• _TASK DIRECTIONS_
When you transcribe the entries below, keep the wording exact and omit the pictures.

(Collected data)
⟨

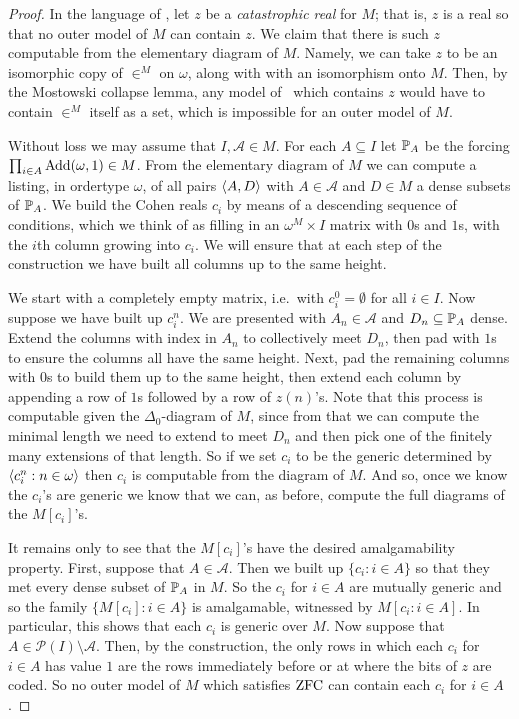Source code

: \documentclass{amsart}
\begin{document}
\begin{proof}
In the language of \cite{HHKVW2019}, let $z$ be a \emph{catastrophic real} for $M$; that is, $z$ is a real so that no outer model of $M$ can contain $z$. We claim that there is such $z$ computable from the elementary diagram of $M$. Namely, we can take $z$ to be an isomorphic copy of $\in^M$ on $\omega$, along with with an isomorphism onto $M$. Then, by the Mostowski collapse lemma, any model of \ZF\ which contains $z$ would have to contain $\in^M$ itself as a set, which is impossible for an outer model of $M$.

Without loss we may assume that $I,\mathcal A \in M$. For each $A \subseteq I$ let $\P_A$ be the forcing $\prod_{i \in A} \Add(\omega,1) \in M$.
From the elementary diagram of $M$ we can compute a listing, in ordertype $\omega$, of all pairs $\<A,D>$ with $A \in \mathcal A$ and $D \in M$ a dense subsets of $\P_A$. We build the Cohen reals $c_i$ by means of a descending sequence of conditions, which we think of as filling in an $\omega^M \times I$ matrix with $0$s and $1$s, with the $i$th column growing into $c_i$. We will ensure that at each step of the construction we have built all columns up to the same height.

We start with a completely empty matrix, i.e.\ with $c^0_i = \emptyset$ for all $i \in I$. Now suppose we have built up $c^n_i$. We are presented with $A_n \in \mathcal A$ and $D_n \subseteq \P_A$ dense. Extend the columns with index in $A_n$ to collectively meet $D_n$, then pad with $1$s to ensure the columns all have the same height. Next, pad the remaining columns with $0$s to build them up to the same height, then extend each column by appending a row of $1$s followed by a row of $z(n)$'s. Note that this process is computable given the $\Delta_0$-diagram of $M$, since from that we can compute the minimal length we need to extend to meet $D_n$ and then pick one of the finitely many extensions of that length. So if we set $c_i$ to be the generic determined by $\<c^n_i : n \in \omega>$ then $c_i$ is computable from the diagram of $M$. And so, once we know the $c_i$'s are generic we know that we can, as before, compute the full diagrams of the $M[c_i]$'s.

It remains only to see that the $M[c_i]$'s have the desired amalgamability property. First, suppose that $A \in \mathcal A$. Then we built up $\{ c_i : i \in A \}$ so that they met every dense subset of $\P_A$ in $M$. So the $c_i$ for $i \in A$ are mutually generic and so the family $\{ M[c_i] : i \in A \}$ is amalgamable, witnessed by $M[c_i : i \in A]$. In particular, this shows that each $c_i$ is generic over $M$. Now suppose that $A \in \mathcal P(I) \setminus \mathcal A$. Then, by the construction, the only rows in which each $c_i$ for $i \in A$ has value $1$ are the rows immediately before or at where the bits of $z$ are coded. So no outer model of $M$ which satisfies $\ZFC$ can contain each $c_i$ for $i \in A$.
\end{proof}
\end{document}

⟩

• _OUTPUT BELOW_
Source code

: \documentclass{amsart}
\begin{document}
\begin{proof}
In the language of \cite{HHKVW2019}, let $z$ be a \emph{catastrophic real} for $M$; that is, $z$ is a real so that no outer model of $M$ can contain $z$. We claim that there is such $z$ computable from the elementary diagram of $M$. Namely, we can take $z$ to be an isomorphic copy of $\in^M$ on $\omega$, along with with an isomorphism onto $M$. Then, by the Mostowski collapse lemma, any model of \ZF\ which contains $z$ would have to contain $\in^M$ itself as a set, which is impossible for an outer model of $M$.

Without loss we may assume that $I,\mathcal A \in M$. For each $A \subseteq I$ let $\P_A$ be the forcing $\prod_{i \in A} \Add(\omega,1) \in M$.
From the elementary diagram of $M$ we can compute a listing, in ordertype $\omega$, of all pairs $\<A,D>$ with $A \in \mathcal A$ and $D \in M$ a dense subsets of $\P_A$. We build the Cohen reals $c_i$ by means of a descending sequence of conditions, which we think of as filling in an $\omega^M \times I$ matrix with $0$s and $1$s, with the $i$th column growing into $c_i$. We will ensure that at each step of the construction we have built all columns up to the same height.

We start with a completely empty matrix, i.e.\ with $c^0_i = \emptyset$ for all $i \in I$. Now suppose we have built up $c^n_i$. We are presented with $A_n \in \mathcal A$ and $D_n \subseteq \P_A$ dense. Extend the columns with index in $A_n$ to collectively meet $D_n$, then pad with $1$s to ensure the columns all have the same height. Next, pad the remaining columns with $0$s to build them up to the same height, then extend each column by appending a row of $1$s followed by a row of $z(n)$'s. Note that this process is computable given the $\Delta_0$-diagram of $M$, since from that we can compute the minimal length we need to extend to meet $D_n$ and then pick one of the finitely many extensions of that length. So if we set $c_i$ to be the generic determined by $\<c^n_i : n \in \omega>$ then $c_i$ is computable from the diagram of $M$. And so, once we know the $c_i$'s are generic we know that we can, as before, compute the full diagrams of the $M[c_i]$'s.

It remains only to see that the $M[c_i]$'s have the desired amalgamability property. First, suppose that $A \in \mathcal A$. Then we built up $\{ c_i : i \in A \}$ so that they met every dense subset of $\P_A$ in $M$. So the $c_i$ for $i \in A$ are mutually generic and so the family $\{ M[c_i] : i \in A \}$ is amalgamable, witnessed by $M[c_i : i \in A]$. In particular, this shows that each $c_i$ is generic over $M$. Now suppose that $A \in \mathcal P(I) \setminus \mathcal A$. Then, by the construction, the only rows in which each $c_i$ for $i \in A$ has value $1$ are the rows immediately before or at where the bits of $z$ are coded. So no outer model of $M$ which satisfies $\ZFC$ can contain each $c_i$ for $i \in A$.
\end{proof}
\end{document}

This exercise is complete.